(540b) Cyclic Adenosine Monophosphate Signaling Caused Differentiation and Apoptosis in Mesenchymal Stem Cells

Stem cell has the ability to replicate itself by self-renewal and give rise to other lineage of cells by differentiation. Self-renewal requires the cell to complete the cell cycle and generate two daughter stem cells by mitosis, while differentiation is tightly coordinated with cell cycle exit. cAMP is shown to induce mesenchymal stem cells (MSCs) differentiate into neural cells, however the underlying mechanism is still unclear. In this study, we found that cAMP caused cell cycle arrest of the MSCs by down-regulating positive cell cycle regulators such as cyclin D1 and up-regulating negative cell cycle regulators like p27 and Retinoblastoma. Withdrawal from cell cycle might be directly associated with the differentiation of MSCs towards neural lineages. The characterization of neural differentiation of MSCs is generally based on morphological changes and expression of neural markers. In addition to being a cell cycle inhibitor, p27 is suggested to be involved in differentiation of many different cell types. It also plays a role in actin filament re-organization. We observed that the actin filament and microtubule bundles were re-arranged upon cAMP elevation, which occurred simultaneously with up-regulation of p27. This suggests that p27 might be involved in re-organization of the cytoskeleton and causing neuronal like morphologies, though further experiments is still underway to identify this.

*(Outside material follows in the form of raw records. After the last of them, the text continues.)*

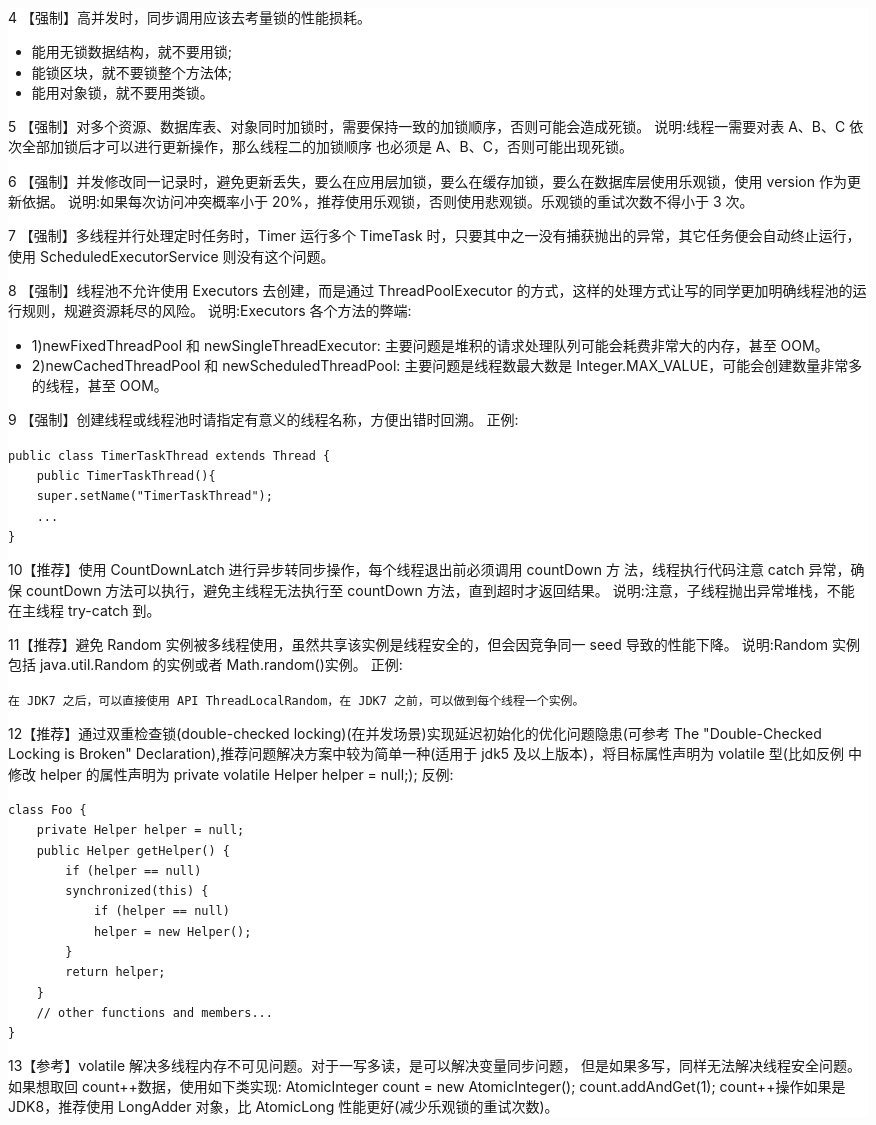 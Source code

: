 4 【强制】高并发时，同步调用应该去考量锁的性能损耗。

- 能用无锁数据结构，就不要用锁;
- 能锁区块，就不要锁整个方法体;
- 能用对象锁，就不要用类锁。

5 【强制】对多个资源、数据库表、对象同时加锁时，需要保持一致的加锁顺序，否则可能会造成死锁。
说明:线程一需要对表 A、B、C 依次全部加锁后才可以进行更新操作，那么线程二的加锁顺序 也必须是 A、B、C，否则可能出现死锁。

6 【强制】并发修改同一记录时，避免更新丢失，要么在应用层加锁，要么在缓存加锁，要么在数据库层使用乐观锁，使用 version 作为更新依据。
说明:如果每次访问冲突概率小于 20%，推荐使用乐观锁，否则使用悲观锁。乐观锁的重试次数不得小于 3 次。

7 【强制】多线程并行处理定时任务时，Timer 运行多个 TimeTask 时，只要其中之一没有捕获抛出的异常，其它任务便会自动终止运行，使用 ScheduledExecutorService 则没有这个问题。

8 【强制】线程池不允许使用 Executors 去创建，而是通过 ThreadPoolExecutor 的方式，这样的处理方式让写的同学更加明确线程池的运行规则，规避资源耗尽的风险。 说明:Executors 各个方法的弊端:

- 1)newFixedThreadPool 和 newSingleThreadExecutor:
 主要问题是堆积的请求处理队列可能会耗费非常大的内存，甚至 OOM。 
- 2)newCachedThreadPool 和 newScheduledThreadPool:
主要问题是线程数最大数是 Integer.MAX_VALUE，可能会创建数量非常多的线程，甚至 OOM。

9 【强制】创建线程或线程池时请指定有意义的线程名称，方便出错时回溯。
正例:
```
public class TimerTaskThread extends Thread {
    public TimerTaskThread(){
    super.setName("TimerTaskThread");
    ... 
}
```
10【推荐】使用 CountDownLatch 进行异步转同步操作，每个线程退出前必须调用 countDown 方 法，线程执行代码注意 catch 异常，确保 countDown 方法可以执行，避免主线程无法执行至 countDown 方法，直到超时才返回结果。
说明:注意，子线程抛出异常堆栈，不能在主线程 try-catch 到。

11【推荐】避免 Random 实例被多线程使用，虽然共享该实例是线程安全的，但会因竞争同一 seed 导致的性能下降。
说明:Random 实例包括 java.util.Random 的实例或者 Math.random()实例。
正例:
```
在 JDK7 之后，可以直接使用 API ThreadLocalRandom，在 JDK7 之前，可以做到每个线程一个实例。
```
12【推荐】通过双重检查锁(double-checked locking)(在并发场景)实现延迟初始化的优化问题隐患(可参考 The "Double-Checked Locking is Broken" Declaration),推荐问题解决方案中较为简单一种(适用于 jdk5 及以上版本)，将目标属性声明为 volatile 型(比如反例 中修改 helper 的属性声明为 private volatile Helper helper = null;);
反例:
```
class Foo {
    private Helper helper = null;
    public Helper getHelper() {
        if (helper == null)  
        synchronized(this) {
            if (helper == null)
            helper = new Helper();
        }
        return helper; 
    }
    // other functions and members...
}
```
 13【参考】volatile 解决多线程内存不可见问题。对于一写多读，是可以解决变量同步问题， 但是如果多写，同样无法解决线程安全问题。如果想取回 count++数据，使用如下类实现: AtomicInteger count = new AtomicInteger(); count.addAndGet(1); count++操作如果是JDK8，推荐使用 LongAdder 对象，比 AtomicLong 性能更好(减少乐观锁的重试次数)。
  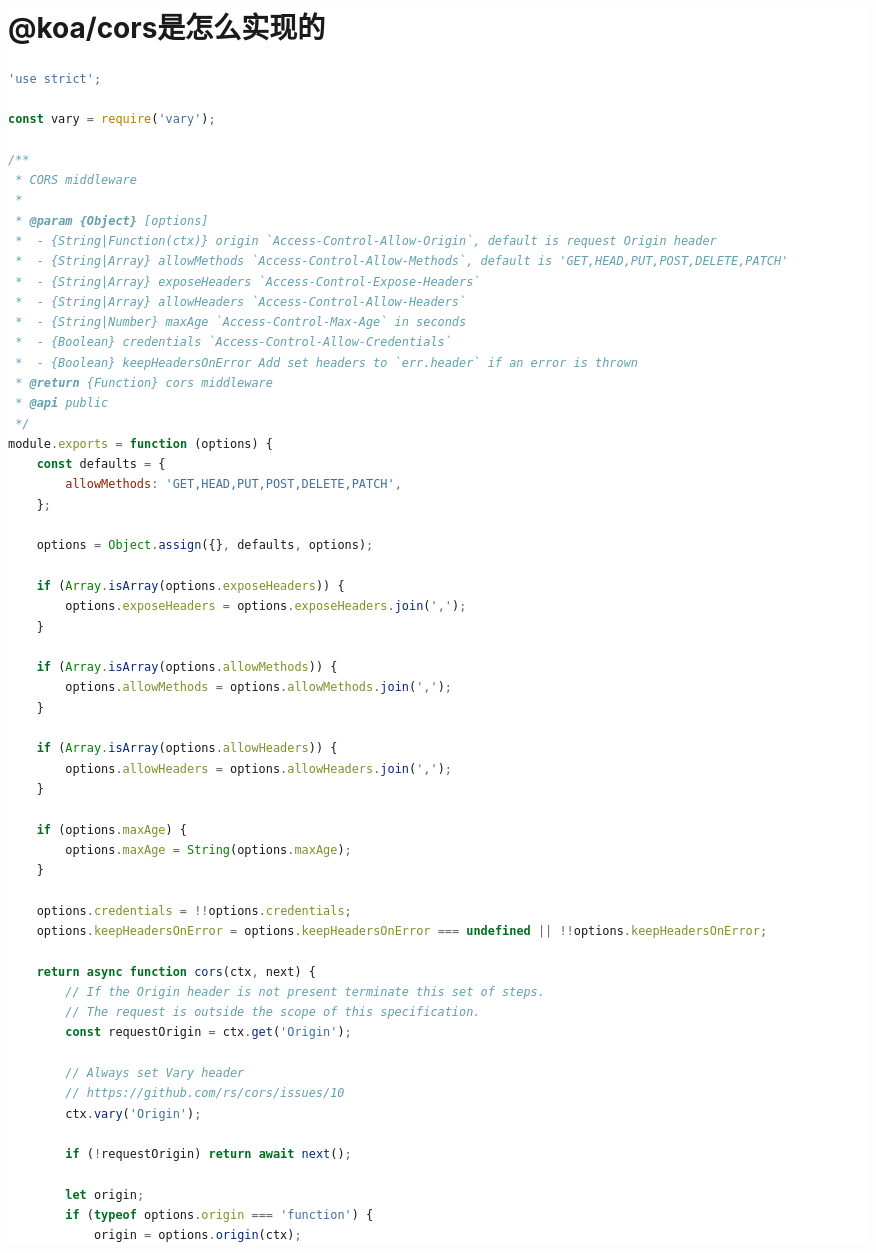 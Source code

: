 # @koa/cors是怎么实现的
```js
'use strict';

const vary = require('vary');

/**
 * CORS middleware
 *
 * @param {Object} [options]
 *  - {String|Function(ctx)} origin `Access-Control-Allow-Origin`, default is request Origin header
 *  - {String|Array} allowMethods `Access-Control-Allow-Methods`, default is 'GET,HEAD,PUT,POST,DELETE,PATCH'
 *  - {String|Array} exposeHeaders `Access-Control-Expose-Headers`
 *  - {String|Array} allowHeaders `Access-Control-Allow-Headers`
 *  - {String|Number} maxAge `Access-Control-Max-Age` in seconds
 *  - {Boolean} credentials `Access-Control-Allow-Credentials`
 *  - {Boolean} keepHeadersOnError Add set headers to `err.header` if an error is thrown
 * @return {Function} cors middleware
 * @api public
 */
module.exports = function (options) {
    const defaults = {
        allowMethods: 'GET,HEAD,PUT,POST,DELETE,PATCH',
    };

    options = Object.assign({}, defaults, options);

    if (Array.isArray(options.exposeHeaders)) {
        options.exposeHeaders = options.exposeHeaders.join(',');
    }

    if (Array.isArray(options.allowMethods)) {
        options.allowMethods = options.allowMethods.join(',');
    }

    if (Array.isArray(options.allowHeaders)) {
        options.allowHeaders = options.allowHeaders.join(',');
    }

    if (options.maxAge) {
        options.maxAge = String(options.maxAge);
    }

    options.credentials = !!options.credentials;
    options.keepHeadersOnError = options.keepHeadersOnError === undefined || !!options.keepHeadersOnError;

    return async function cors(ctx, next) {
        // If the Origin header is not present terminate this set of steps.
        // The request is outside the scope of this specification.
        const requestOrigin = ctx.get('Origin');

        // Always set Vary header
        // https://github.com/rs/cors/issues/10
        ctx.vary('Origin');

        if (!requestOrigin) return await next();

        let origin;
        if (typeof options.origin === 'function') {
            origin = options.origin(ctx);
```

In addition to differentiation, co-currently apoptosis is initiated upon cAMP elevation. cAMP elevation resulted apoptosis might involve another cell cycle inhibitor p21, which is shown to play an inhibitory role in apoptosis. p21 is significantly down-regulated upon cAMP elevation and may compromise its protective role against apoptosis and lead a sub-populations of the cells towards programmed cell death.